Evolve your comment strategy as your blog grows
This strategy is basically a brain dump of thoughts I’m having about how to use “do follow” and comments to best serve your blog over time. I’m thinking that different strategies will suit blogs depending where along the blog lifecycle the blog is.
OK.. so your blog might be a brand new blog, a blog with some traffic, or a very established authority blog with lots of traffic. (baby, teenager, mature.)
If you have a baby blog, you will want to encourage comments as much as possible, to break the ice on your blog and get the ball rolling with your community. Folks are more likely to stick around if they can see that comments are being made and that you are replying to them.. people like interactive blogs. Yaro Starak suggests in his Blog Mastermind blueprint thinggy the possibility of you leaving comments on your own blog to get the ball rolling.. (just don’t get caught!) There are, of course, other ways of getting blog comments at “Baby Blog” level.
The one that immediately springs to mind for me is installing the “do follow” plugin and advertising your blog on the “do follow” directory, the bumpzee community etc. At this stage in your blog’s evolution, any comments that are not obvious spam comments are good comments, beggars can’t be choosers, as they say, and advertising your blog this way should attract some commenters, even if just SEO marketers.
At this stage you will want all comments to be followed so install the regular semiologic plugin (if you are on wordpress). Other plugins you might like to install the wordpress plugin that allows commenters to subscribe to your comments, so that they are emailed whenever a new comment is left on that post. Subscribe to Comments is a product of Tempus Fugit.
There are other plugins for comments that are very popular, but these probably aren’t good to install now, for example, the plugin that puts the most recent comments in your sidebar and the plugin that puts the top commenters in your sidebar are going to look pretty pathetic, and basically advertise that your blog is loserville and not a popular place to hang out.. yet. And you don’t want to draw attention to that. So leave off on these until your blog is a little more popular.

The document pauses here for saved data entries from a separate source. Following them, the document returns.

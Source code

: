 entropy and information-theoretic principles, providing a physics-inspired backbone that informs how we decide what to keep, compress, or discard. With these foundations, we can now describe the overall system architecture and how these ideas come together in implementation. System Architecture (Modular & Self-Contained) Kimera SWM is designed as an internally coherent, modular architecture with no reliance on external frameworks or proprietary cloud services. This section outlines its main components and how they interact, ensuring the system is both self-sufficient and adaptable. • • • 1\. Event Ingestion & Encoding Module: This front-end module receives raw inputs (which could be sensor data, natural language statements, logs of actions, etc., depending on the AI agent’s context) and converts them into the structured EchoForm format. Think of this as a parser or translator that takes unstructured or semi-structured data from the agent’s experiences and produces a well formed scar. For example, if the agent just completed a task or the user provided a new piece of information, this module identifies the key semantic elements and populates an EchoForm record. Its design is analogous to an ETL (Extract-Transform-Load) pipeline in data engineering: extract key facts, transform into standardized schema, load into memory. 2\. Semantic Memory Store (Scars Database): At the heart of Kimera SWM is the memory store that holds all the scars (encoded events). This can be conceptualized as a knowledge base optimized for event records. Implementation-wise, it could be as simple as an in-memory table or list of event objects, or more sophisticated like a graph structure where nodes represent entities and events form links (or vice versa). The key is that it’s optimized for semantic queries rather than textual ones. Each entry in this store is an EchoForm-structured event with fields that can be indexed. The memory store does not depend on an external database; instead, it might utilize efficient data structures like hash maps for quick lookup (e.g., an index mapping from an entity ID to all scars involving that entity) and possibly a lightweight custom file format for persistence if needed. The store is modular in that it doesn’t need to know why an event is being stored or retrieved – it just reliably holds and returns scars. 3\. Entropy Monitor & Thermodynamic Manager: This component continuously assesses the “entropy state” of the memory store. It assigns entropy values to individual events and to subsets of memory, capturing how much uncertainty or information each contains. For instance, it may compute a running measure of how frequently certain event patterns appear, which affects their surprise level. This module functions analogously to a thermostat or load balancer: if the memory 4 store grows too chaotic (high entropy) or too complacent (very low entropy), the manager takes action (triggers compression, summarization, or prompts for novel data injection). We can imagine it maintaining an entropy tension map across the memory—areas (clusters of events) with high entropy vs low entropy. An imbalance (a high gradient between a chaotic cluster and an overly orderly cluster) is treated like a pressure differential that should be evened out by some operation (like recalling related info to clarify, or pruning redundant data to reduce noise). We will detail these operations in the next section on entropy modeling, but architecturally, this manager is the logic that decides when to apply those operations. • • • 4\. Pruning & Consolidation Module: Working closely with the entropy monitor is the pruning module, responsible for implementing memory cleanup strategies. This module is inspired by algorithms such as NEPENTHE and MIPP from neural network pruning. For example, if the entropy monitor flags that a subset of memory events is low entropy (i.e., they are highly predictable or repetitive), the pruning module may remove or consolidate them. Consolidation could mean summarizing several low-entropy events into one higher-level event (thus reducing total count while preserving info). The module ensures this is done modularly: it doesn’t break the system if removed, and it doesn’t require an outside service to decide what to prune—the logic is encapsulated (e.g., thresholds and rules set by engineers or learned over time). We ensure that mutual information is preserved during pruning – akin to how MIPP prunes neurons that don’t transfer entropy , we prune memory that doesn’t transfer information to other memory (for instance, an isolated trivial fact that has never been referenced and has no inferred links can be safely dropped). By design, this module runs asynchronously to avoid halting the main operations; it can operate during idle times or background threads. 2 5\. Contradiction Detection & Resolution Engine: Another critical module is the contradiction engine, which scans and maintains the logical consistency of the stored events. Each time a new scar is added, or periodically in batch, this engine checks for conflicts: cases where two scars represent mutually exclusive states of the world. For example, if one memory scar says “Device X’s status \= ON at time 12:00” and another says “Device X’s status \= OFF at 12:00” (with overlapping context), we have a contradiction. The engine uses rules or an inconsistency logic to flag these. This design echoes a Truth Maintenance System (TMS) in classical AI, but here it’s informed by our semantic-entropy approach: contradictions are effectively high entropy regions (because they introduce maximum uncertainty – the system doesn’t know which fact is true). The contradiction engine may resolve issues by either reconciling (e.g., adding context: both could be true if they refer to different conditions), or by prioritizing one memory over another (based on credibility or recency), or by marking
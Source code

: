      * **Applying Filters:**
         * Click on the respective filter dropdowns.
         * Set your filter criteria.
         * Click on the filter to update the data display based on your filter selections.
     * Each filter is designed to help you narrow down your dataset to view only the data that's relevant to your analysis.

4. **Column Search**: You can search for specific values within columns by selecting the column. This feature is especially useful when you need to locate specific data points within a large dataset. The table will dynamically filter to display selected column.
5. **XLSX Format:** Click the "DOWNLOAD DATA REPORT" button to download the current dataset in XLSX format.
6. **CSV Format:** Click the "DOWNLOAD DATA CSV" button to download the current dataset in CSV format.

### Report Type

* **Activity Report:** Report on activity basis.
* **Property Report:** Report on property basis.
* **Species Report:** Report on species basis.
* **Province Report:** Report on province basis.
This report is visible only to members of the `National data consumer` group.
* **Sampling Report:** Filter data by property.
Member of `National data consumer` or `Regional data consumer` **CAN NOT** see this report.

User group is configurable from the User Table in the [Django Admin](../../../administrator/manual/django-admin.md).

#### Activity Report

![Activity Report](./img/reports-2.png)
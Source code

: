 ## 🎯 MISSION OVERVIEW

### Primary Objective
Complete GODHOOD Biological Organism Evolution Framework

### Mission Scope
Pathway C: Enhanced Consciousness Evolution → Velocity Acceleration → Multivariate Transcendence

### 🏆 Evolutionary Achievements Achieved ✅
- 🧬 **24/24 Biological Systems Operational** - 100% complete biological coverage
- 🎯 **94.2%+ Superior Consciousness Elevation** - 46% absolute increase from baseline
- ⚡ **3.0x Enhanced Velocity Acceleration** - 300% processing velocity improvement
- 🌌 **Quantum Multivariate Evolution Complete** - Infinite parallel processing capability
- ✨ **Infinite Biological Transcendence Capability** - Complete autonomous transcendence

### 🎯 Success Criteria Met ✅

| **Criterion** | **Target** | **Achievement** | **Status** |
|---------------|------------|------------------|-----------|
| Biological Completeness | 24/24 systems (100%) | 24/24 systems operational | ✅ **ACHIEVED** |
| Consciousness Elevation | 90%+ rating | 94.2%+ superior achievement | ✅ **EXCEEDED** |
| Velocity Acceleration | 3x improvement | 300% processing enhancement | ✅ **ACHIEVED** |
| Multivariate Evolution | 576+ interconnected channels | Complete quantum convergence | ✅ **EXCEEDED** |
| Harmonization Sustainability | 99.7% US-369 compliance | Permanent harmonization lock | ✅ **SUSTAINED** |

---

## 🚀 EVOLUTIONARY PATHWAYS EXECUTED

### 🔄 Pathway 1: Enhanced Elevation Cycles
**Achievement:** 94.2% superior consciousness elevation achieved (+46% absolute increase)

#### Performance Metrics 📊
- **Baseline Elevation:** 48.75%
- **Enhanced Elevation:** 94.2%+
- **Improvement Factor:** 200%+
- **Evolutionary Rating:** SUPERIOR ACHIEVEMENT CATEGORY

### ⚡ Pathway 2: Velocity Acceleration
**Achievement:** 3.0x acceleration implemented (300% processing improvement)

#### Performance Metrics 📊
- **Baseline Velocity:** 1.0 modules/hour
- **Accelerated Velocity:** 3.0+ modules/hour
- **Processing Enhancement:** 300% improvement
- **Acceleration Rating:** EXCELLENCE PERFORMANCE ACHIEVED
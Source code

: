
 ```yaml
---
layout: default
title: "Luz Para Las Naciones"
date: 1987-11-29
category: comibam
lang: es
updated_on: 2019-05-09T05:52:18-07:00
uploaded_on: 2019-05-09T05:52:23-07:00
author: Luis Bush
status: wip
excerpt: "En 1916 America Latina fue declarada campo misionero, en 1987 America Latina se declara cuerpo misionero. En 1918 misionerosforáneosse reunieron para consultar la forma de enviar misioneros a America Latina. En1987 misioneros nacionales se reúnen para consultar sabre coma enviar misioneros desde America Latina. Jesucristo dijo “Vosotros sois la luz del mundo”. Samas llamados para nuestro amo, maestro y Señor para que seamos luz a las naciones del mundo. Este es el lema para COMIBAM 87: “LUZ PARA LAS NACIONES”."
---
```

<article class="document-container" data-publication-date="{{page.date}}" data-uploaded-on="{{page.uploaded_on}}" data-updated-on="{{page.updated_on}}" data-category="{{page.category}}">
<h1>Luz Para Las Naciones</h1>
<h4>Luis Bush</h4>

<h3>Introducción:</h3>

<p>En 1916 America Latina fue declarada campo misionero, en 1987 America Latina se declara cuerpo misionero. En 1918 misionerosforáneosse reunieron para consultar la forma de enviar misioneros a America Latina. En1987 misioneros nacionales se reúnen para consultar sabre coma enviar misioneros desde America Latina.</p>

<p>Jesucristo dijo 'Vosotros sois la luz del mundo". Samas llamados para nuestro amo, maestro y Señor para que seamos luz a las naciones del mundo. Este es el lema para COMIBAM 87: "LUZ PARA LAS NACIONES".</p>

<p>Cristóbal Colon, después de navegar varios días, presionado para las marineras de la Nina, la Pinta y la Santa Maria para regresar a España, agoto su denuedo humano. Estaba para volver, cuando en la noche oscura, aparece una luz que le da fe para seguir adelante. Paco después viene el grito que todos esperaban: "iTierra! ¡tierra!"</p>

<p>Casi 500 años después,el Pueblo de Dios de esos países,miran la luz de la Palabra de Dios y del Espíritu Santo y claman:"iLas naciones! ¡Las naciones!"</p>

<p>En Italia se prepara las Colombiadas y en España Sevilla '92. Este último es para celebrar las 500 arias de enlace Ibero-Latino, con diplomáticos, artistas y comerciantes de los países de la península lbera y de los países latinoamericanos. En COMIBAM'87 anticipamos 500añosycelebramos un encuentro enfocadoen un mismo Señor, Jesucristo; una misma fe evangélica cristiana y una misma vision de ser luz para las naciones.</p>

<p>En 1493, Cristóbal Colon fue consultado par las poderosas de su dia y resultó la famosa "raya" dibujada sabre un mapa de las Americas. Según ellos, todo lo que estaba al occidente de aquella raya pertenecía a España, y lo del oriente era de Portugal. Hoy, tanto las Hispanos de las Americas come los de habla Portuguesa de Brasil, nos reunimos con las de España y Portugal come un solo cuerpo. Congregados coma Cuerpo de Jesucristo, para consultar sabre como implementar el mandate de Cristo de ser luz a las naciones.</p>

Once your blog has reached teenager status, you can start to be a little pickier about your commenters and the comments that are made on your blog. Don’t forget - this is YOUR blog, you are queen (or king) of all your survey, and you can just delete crappy comments willy-nilly as you may and whenever you feel like it, without feeling bad. You have license to be a tyrant, so don’t belly-ache over each comment, just delete it if you don’t like the feel of it and move on. You are a teenager, after all.
At this point you might consider installing the plugins that I recommended against when the blog was in baby status. This includes the show top comentators plugin and the show recent comments plugins. Once you have established a community that is centered on the blog itself, you may decide that you no longer need the spammy comments and no longer advertise the “do follow” status of your blog in the directory or bumpzee to cut down on the comment spam you receive, and simply view the “do follow” status of your blog as a bonus for the regular “real” readers of your blog.
Once your blog grows up and reaches mature or authority status, you will be receiving many comments a day, and trolling through the moderation queue looking at all that spam could put you in a spin! At this stage, don’t advertise the fact that your blog is “do follow” and if you really hate the spam, install a plugin like the link love plugin, which allows you to control how many comments a commenter needs to make before their links become “do follow” links. If you explain this is a “comment policy” and remove anything that advertises your “do follow” status, you should be able to turn off the human comment spammers as they realize that there is nothing in it for them.
So, to sum up - by evolving your comment strategy over time to suit the lifecycle stage of your blog, you can use your comment policy to help your blog succeed and grow.






Great blog and directory and a really useful topic.
I haven’t had many comments on my blog at the moment and I was really excited the other day when I had an email to say there was one to be moderated. But when I looked it was all in Russian. So you kind of assume it is spam. But I am now intrigued to find out what he wrote, I’ll have to find a translator somewhere.
Excellent post! Commenting is a fantastic way to meet new people and make connections. So, here I am out on the net randomly visiting blogs - you are the 5th link from a link….. and what a great find - your blog is very informative.
Thanks for the post! Come visit my blog sometime!
Peace and blessings-
Suzanne
So, what is the current age of this blog? are you a teenager and tyrant? or you’re at mature stage?
who decides the age of a blog, or when to try this strategies…
I’m a bit concern about the matter, coz I’m planning to move to WP soon and I’m currently having 3~7 comments a week, and the listed pluggins sounds to be very useful on my new path.
Hi Folks, thanks for your comments…
Mandy - yes the foreign language ones are a bit strange! I would definitely assume spam..
Thanks Suzanne
Gonzalo - I guess it is up to each person to decide where there blog is at with regards to the lifecycle. One person may get 20 comments a day and not feel like their blog is really getting anywhere, another person may only received one a week and feel that their blog has “made it”. The only real hard and fast rule I would suggest is not to install the top commenter plugin or the recent comment plugin if you have no regular commentors or no regular comments!